Stored data
>>>>>

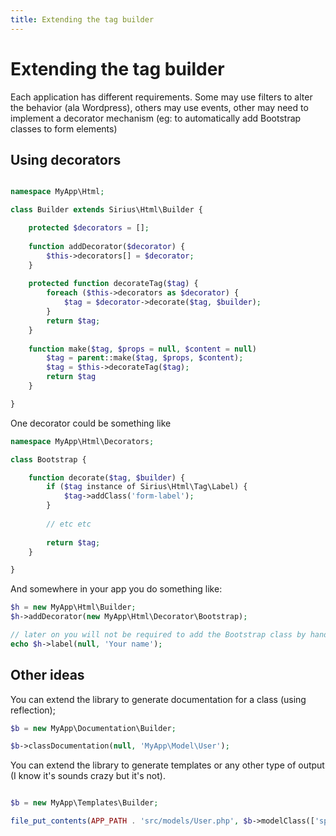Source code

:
 ```yaml
---
title: Extending the tag builder
---
```


# Extending the tag builder

Each application has different requirements. Some may use filters to alter the behavior (ala Wordpress), others may use events, other may need to implement a decorator mechanism (eg: to automatically add Bootstrap classes to form elements)

## Using decorators


```php

namespace MyApp\Html;

class Builder extends Sirius\Html\Builder {

    protected $decorators = [];
    
    function addDecorator($decorator) {
        $this->decorators[] = $decorator;
    }
    
    protected function decorateTag($tag) {
        foreach ($this->decorators as $decorator) {
            $tag = $decorator->decorate($tag, $builder);
        }
        return $tag;
    }
    
    function make($tag, $props = null, $content = null)
        $tag = parent::make($tag, $props, $content);
        $tag = $this->decorateTag($tag);
        return $tag
    }

}
```

One decorator could be something like

```php
namespace MyApp\Html\Decorators;

class Bootstrap {

    function decorate($tag, $builder) {
        if ($tag instance of Sirius\Html\Tag\Label) {
            $tag->addClass('form-label');
        }
        
        // etc etc
        
        return $tag;
    }

}
```

And somewhere in your app you do something like:

```php
$h = new MyApp\Html\Builder;
$h->addDecorator(new MyApp\Html\Decorator\Bootstrap);

// later on you will not be required to add the Bootstrap class by hand
echo $h->label(null, 'Your name');
```

## Other ideas

You can extend the library to generate documentation for a class (using reflection);

```php
$b = new MyApp\Documentation\Builder;

$b->classDocumentation(null, 'MyApp\Model\User');
```

You can extend the library to generate templates or any other type of output (I know it's sounds crazy but it's not). 

```php 

$b = new MyApp\Templates\Builder;

file_put_contents(APP_PATH . 'src/models/User.php', $b->modelClass(['specs' => $someClassSpecifications]);
```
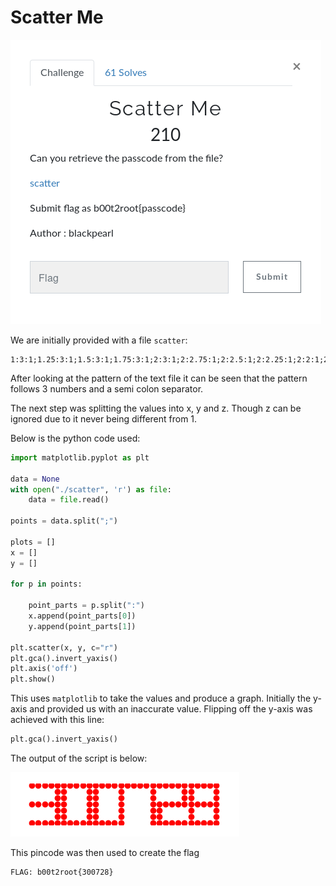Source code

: # Scatter Me

![](./brief.png)


We are initially provided with a file ```scatter```:
```
1:3:1;1.25:3:1;1.5:3:1;1.75:3:1;2:3:1;2:2.75:1;2:2.5:1;2:2.25:1;2:2:1;2:1.75:1;2:1.5:1;1:2.25:1;1.25:2.25:1;1.5:2.25:1;1.75:2.25:1;1:1.5:1;1.25:1.5:1;1.5:1.5:1;1.75:1.5:1;3:3:1;3.25:3:1;3.5:3:1;3.75:3:1;4:3:1;4:2.75:1;4:2.5:1;4:2.25:1;4:2:1;4:1.75:1;4:1.5:1;3:1.5:1;3.25:1.5:1;3.5:1.5:1;3.75:1.5:1;3:1.75:1;3:2:1;3:2.25:1;3:2.5:1;3:2.75:1;5:3:1;5.25:3:1;5.5:3:1;5.75:3:1;6:3:1;6:2.75:1;6:2.5:1;6:2.25:1;6:2:1;6:1.75:1;6:1.5:1;5.75:1.5:1;5.5:1.5:1;5.25:1.5:1;5:1.5:1;5:1.75:1;5:2:1;5:2.25:1;5:2.5:1;5:2.75:1;7:3:1;7.25:3:1;7.5:3:1;7.75:3:1;8:3:1;8:2.75:1;8:2.5:1;8:2.25:1;8:2:1;8:1.75:1;8:1.5:1;9:3:1;9.25:3:1;9.5:3:1;9.75:3:1;10:3:1;10:2.75:1;10:2.5:1;10:2.25:1;9.75:2.25:1;9.5:2.25:1;9.25:2.25:1;9:2.25:1;9:2:1;9:1.75:1;9:1.5:1;9.25:1.5:1;9.5:1.5:1;9.75:1.5:1;10:1.5:1;11:3:1;11.25:3:1;11.5:3:1;11.75:3:1;12:3:1;12:2.75:1;12:2.5:1;12:2.25:1;12:2:1;12:1.75:1;12:1.5:1;11.75:1.5:1;11.5:1.5:1;11.25:1.5:1;11:1.5:1;11:1.75:1;11:2:1;11:2.25:1;11:2.5:1;11:2.75:1;11.25:2.25:1;11.5:2.25:1;11.75:2.25:1
```

After looking at the pattern of the text file it can be seen that the pattern follows 3 numbers and a semi colon separator.

The next step was splitting the values into x, y and z. Though z can be ignored due to it never being different from 1.

Below is the python code used:

```python
import matplotlib.pyplot as plt

data = None
with open("./scatter", 'r') as file:
    data = file.read()

points = data.split(";")

plots = []
x = []
y = []

for p in points:

    point_parts = p.split(":")
    x.append(point_parts[0])
    y.append(point_parts[1])

plt.scatter(x, y, c="r")
plt.gca().invert_yaxis()
plt.axis('off')
plt.show()
```

This uses ```matplotlib``` to take the values and produce a graph. Initially the y-axis and provided us with an inaccurate value. Flipping off the y-axis was achieved with this line:

```python
plt.gca().invert_yaxis()
```

The output of the script is below:

![](./flag.png)

This pincode was then used to create the flag

```
FLAG: b00t2root{300728}
```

<<<<<

WHAT TO DO.
Repeat the data word for word, minus any pictures.

WRITTEN ANSWER.
Source code

:
 ```yaml
---
title: Extending the tag builder
---
```


# Extending the tag builder

Each application has different requirements. Some may use filters to alter the behavior (ala Wordpress), others may use events, other may need to implement a decorator mechanism (eg: to automatically add Bootstrap classes to form elements)

## Using decorators


```php

namespace MyApp\Html;

class Builder extends Sirius\Html\Builder {

    protected $decorators = [];
    
    function addDecorator($decorator) {
        $this->decorators[] = $decorator;
    }
    
    protected function decorateTag($tag) {
        foreach ($this->decorators as $decorator) {
            $tag = $decorator->decorate($tag, $builder);
        }
        return $tag;
    }
    
    function make($tag, $props = null, $content = null)
        $tag = parent::make($tag, $props, $content);
        $tag = $this->decorateTag($tag);
        return $tag
    }

}
```

One decorator could be something like

```php
namespace MyApp\Html\Decorators;

class Bootstrap {

    function decorate($tag, $builder) {
        if ($tag instance of Sirius\Html\Tag\Label) {
            $tag->addClass('form-label');
        }
        
        // etc etc
        
        return $tag;
    }

}
```

And somewhere in your app you do something like:

```php
$h = new MyApp\Html\Builder;
$h->addDecorator(new MyApp\Html\Decorator\Bootstrap);

// later on you will not be required to add the Bootstrap class by hand
echo $h->label(null, 'Your name');
```

## Other ideas

You can extend the library to generate documentation for a class (using reflection);

```php
$b = new MyApp\Documentation\Builder;

$b->classDocumentation(null, 'MyApp\Model\User');
```

You can extend the library to generate templates or any other type of output (I know it's sounds crazy but it's not). 

```php 

$b = new MyApp\Templates\Builder;

file_put_contents(APP_PATH . 'src/models/User.php', $b->modelClass(['specs' => $someClassSpecifications]);
```
Source code

: # Scatter Me

![](./brief.png)


We are initially provided with a file ```scatter```:
```
1:3:1;1.25:3:1;1.5:3:1;1.75:3:1;2:3:1;2:2.75:1;2:2.5:1;2:2.25:1;2:2:1;2:1.75:1;2:1.5:1;1:2.25:1;1.25:2.25:1;1.5:2.25:1;1.75:2.25:1;1:1.5:1;1.25:1.5:1;1.5:1.5:1;1.75:1.5:1;3:3:1;3.25:3:1;3.5:3:1;3.75:3:1;4:3:1;4:2.75:1;4:2.5:1;4:2.25:1;4:2:1;4:1.75:1;4:1.5:1;3:1.5:1;3.25:1.5:1;3.5:1.5:1;3.75:1.5:1;3:1.75:1;3:2:1;3:2.25:1;3:2.5:1;3:2.75:1;5:3:1;5.25:3:1;5.5:3:1;5.75:3:1;6:3:1;6:2.75:1;6:2.5:1;6:2.25:1;6:2:1;6:1.75:1;6:1.5:1;5.75:1.5:1;5.5:1.5:1;5.25:1.5:1;5:1.5:1;5:1.75:1;5:2:1;5:2.25:1;5:2.5:1;5:2.75:1;7:3:1;7.25:3:1;7.5:3:1;7.75:3:1;8:3:1;8:2.75:1;8:2.5:1;8:2.25:1;8:2:1;8:1.75:1;8:1.5:1;9:3:1;9.25:3:1;9.5:3:1;9.75:3:1;10:3:1;10:2.75:1;10:2.5:1;10:2.25:1;9.75:2.25:1;9.5:2.25:1;9.25:2.25:1;9:2.25:1;9:2:1;9:1.75:1;9:1.5:1;9.25:1.5:1;9.5:1.5:1;9.75:1.5:1;10:1.5:1;11:3:1;11.25:3:1;11.5:3:1;11.75:3:1;12:3:1;12:2.75:1;12:2.5:1;12:2.25:1;12:2:1;12:1.75:1;12:1.5:1;11.75:1.5:1;11.5:1.5:1;11.25:1.5:1;11:1.5:1;11:1.75:1;11:2:1;11:2.25:1;11:2.5:1;11:2.75:1;11.25:2.25:1;11.5:2.25:1;11.75:2.25:1
```

After looking at the pattern of the text file it can be seen that the pattern follows 3 numbers and a semi colon separator.

The next step was splitting the values into x, y and z. Though z can be ignored due to it never being different from 1.

Below is the python code used:

```python
import matplotlib.pyplot as plt

data = None
with open("./scatter", 'r') as file:
    data = file.read()

points = data.split(";")

plots = []
x = []
y = []

for p in points:

    point_parts = p.split(":")
    x.append(point_parts[0])
    y.append(point_parts[1])

plt.scatter(x, y, c="r")
plt.gca().invert_yaxis()
plt.axis('off')
plt.show()
```

This uses ```matplotlib``` to take the values and produce a graph. Initially the y-axis and provided us with an inaccurate value. Flipping off the y-axis was achieved with this line:

```python
plt.gca().invert_yaxis()
```

The output of the script is below:

![](./flag.png)

This pincode was then used to create the flag

```
FLAG: b00t2root{300728}
```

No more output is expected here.